--- Problem ---
Of all the entries below, retype only the lines from the one with "and run it](https://puu.sh/AEySf/bcaff6458b.png)" through the one with "use this feature.", exactly as they appear.

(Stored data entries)
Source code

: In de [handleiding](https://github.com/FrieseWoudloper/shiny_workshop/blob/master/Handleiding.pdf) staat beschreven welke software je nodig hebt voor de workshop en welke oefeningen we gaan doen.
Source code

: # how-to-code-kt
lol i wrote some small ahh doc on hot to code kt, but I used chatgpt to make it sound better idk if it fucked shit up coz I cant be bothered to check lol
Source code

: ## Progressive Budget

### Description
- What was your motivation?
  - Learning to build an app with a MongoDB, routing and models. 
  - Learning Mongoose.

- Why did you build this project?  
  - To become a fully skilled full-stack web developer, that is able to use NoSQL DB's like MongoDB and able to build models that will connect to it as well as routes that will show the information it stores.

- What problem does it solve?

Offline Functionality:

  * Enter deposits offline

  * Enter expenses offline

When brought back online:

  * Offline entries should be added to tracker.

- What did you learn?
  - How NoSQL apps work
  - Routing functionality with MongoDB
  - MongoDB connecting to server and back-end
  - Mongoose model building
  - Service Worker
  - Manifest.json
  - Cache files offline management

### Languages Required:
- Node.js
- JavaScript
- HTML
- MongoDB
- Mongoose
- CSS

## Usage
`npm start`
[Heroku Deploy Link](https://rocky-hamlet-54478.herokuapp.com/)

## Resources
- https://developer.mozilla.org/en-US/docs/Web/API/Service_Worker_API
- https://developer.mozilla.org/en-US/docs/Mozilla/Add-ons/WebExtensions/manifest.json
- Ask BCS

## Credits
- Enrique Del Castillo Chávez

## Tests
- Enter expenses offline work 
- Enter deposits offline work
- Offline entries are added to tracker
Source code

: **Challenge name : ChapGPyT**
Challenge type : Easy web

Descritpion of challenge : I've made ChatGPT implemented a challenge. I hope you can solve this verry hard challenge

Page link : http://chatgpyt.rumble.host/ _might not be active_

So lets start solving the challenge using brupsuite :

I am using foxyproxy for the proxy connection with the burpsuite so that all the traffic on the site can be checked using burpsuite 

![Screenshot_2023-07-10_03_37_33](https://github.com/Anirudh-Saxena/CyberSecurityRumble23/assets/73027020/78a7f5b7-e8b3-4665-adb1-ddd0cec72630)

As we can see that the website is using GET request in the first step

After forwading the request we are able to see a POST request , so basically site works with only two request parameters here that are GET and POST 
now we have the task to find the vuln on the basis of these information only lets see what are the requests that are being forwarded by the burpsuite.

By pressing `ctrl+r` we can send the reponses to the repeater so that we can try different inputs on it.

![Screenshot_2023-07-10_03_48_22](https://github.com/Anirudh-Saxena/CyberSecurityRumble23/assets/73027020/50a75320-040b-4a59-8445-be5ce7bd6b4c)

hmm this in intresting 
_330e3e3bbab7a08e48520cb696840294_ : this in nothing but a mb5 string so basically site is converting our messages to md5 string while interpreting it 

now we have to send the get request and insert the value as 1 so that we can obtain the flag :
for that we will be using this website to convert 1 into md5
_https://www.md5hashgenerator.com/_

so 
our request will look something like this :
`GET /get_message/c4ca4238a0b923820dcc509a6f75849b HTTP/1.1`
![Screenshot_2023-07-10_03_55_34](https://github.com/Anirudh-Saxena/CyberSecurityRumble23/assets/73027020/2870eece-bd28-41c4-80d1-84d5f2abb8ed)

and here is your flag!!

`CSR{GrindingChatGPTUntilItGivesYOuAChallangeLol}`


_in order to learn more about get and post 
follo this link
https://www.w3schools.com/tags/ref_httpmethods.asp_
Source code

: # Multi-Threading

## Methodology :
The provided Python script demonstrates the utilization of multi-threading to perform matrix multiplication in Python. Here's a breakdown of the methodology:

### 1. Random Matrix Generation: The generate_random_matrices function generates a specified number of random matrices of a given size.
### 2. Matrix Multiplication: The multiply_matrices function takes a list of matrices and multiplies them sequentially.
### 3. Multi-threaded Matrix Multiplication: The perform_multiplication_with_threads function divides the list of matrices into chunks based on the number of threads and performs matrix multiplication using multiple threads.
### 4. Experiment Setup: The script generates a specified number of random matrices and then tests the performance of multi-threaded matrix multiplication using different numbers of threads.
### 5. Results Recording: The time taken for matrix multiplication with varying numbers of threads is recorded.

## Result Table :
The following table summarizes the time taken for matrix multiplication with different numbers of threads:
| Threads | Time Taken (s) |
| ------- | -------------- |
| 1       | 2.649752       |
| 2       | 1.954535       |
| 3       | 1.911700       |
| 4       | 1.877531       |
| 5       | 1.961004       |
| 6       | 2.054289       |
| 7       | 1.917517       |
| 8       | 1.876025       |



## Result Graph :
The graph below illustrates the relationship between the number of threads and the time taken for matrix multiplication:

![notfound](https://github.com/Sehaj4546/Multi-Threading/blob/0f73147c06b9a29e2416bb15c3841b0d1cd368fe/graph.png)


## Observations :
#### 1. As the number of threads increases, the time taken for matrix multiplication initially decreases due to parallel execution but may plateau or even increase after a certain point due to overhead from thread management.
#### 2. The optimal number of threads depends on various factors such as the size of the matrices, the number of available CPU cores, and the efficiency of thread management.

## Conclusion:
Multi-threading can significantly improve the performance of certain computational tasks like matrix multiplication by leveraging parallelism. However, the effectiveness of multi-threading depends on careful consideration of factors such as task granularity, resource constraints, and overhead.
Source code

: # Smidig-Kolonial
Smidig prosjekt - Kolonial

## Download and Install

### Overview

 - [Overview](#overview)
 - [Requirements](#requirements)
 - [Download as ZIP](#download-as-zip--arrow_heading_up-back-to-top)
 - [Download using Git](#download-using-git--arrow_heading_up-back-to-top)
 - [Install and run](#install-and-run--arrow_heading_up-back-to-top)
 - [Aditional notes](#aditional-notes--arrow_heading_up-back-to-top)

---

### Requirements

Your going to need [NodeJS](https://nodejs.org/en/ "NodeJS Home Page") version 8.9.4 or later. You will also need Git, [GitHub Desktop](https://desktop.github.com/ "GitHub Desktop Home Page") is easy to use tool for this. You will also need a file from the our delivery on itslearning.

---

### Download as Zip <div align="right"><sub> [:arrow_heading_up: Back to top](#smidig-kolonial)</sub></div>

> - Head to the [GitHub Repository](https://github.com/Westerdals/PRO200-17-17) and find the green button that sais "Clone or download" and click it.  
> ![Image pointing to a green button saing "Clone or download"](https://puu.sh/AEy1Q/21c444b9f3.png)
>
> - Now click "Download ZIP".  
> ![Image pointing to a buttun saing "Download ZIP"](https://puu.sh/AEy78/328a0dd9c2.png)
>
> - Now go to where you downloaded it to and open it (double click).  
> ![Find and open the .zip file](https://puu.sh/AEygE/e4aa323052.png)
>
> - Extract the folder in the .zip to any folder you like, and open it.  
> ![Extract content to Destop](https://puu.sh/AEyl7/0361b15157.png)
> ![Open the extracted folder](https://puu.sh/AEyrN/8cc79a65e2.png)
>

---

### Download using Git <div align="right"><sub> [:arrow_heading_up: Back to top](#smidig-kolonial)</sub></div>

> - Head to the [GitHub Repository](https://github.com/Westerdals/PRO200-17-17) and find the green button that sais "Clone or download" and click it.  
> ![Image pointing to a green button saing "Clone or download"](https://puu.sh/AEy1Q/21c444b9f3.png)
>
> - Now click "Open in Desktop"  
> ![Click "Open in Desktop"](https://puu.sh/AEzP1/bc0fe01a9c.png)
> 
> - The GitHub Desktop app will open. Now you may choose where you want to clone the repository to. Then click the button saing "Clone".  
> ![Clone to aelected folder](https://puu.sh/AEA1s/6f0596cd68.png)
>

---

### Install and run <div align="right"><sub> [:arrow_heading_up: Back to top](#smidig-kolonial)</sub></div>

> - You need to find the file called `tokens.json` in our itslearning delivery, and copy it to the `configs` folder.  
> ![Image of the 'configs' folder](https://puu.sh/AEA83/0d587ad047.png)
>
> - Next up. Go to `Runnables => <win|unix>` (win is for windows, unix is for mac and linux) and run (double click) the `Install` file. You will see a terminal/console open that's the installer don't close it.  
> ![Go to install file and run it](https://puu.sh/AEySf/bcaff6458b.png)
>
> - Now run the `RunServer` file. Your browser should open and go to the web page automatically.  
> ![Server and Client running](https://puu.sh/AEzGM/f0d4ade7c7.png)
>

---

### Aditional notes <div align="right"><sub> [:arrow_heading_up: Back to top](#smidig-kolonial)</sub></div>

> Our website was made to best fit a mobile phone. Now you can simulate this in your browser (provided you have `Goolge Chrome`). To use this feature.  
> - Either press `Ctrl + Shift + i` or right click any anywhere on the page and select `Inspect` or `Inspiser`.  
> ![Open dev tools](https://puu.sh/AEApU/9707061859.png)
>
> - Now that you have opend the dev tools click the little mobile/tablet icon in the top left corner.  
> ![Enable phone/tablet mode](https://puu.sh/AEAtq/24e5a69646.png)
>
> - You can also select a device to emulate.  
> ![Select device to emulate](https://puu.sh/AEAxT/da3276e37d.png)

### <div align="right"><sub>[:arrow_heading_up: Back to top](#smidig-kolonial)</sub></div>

--- Task answer ---
> ![Go to install file and run it](https://puu.sh/AEySf/bcaff6458b.png)
>
> - Now run the `RunServer` file. Your browser should open and go to the web page automatically.  
> ![Server and Client running](https://puu.sh/AEzGM/f0d4ade7c7.png)
>

---

### Aditional notes <div align="right"><sub> [:arrow_heading_up: Back to top](#smidig-kolonial)</sub></div>

> Our website was made to best fit a mobile phone. Now you can simulate this in your browser (provided you have `Goolge Chrome`). To use this feature.  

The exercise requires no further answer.